- WHAT TO WORK ON -
Copy every line of the records that includes the word "Color".

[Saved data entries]
· · ·
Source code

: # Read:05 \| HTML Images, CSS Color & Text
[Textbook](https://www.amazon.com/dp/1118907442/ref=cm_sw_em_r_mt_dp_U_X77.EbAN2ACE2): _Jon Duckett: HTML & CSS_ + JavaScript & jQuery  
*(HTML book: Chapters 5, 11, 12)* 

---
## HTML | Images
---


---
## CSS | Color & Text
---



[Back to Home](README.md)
· · ·
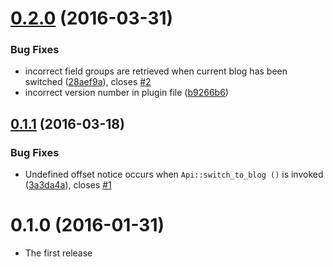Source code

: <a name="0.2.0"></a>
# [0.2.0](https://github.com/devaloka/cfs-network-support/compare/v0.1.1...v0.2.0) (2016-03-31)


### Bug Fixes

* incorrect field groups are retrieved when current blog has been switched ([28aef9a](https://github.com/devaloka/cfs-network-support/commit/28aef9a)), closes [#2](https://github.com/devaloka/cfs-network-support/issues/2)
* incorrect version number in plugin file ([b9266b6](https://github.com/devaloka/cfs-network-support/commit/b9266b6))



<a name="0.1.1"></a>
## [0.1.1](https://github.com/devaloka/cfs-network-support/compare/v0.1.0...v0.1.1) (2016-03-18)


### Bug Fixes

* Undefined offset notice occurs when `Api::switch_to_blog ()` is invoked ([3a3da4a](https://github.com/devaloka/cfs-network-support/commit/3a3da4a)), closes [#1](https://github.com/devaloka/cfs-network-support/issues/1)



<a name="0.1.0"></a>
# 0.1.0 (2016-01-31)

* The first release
· · ·
- SOLUTION -
: # Read:05 \| HTML Images, CSS Color & Text
## CSS | Color & Text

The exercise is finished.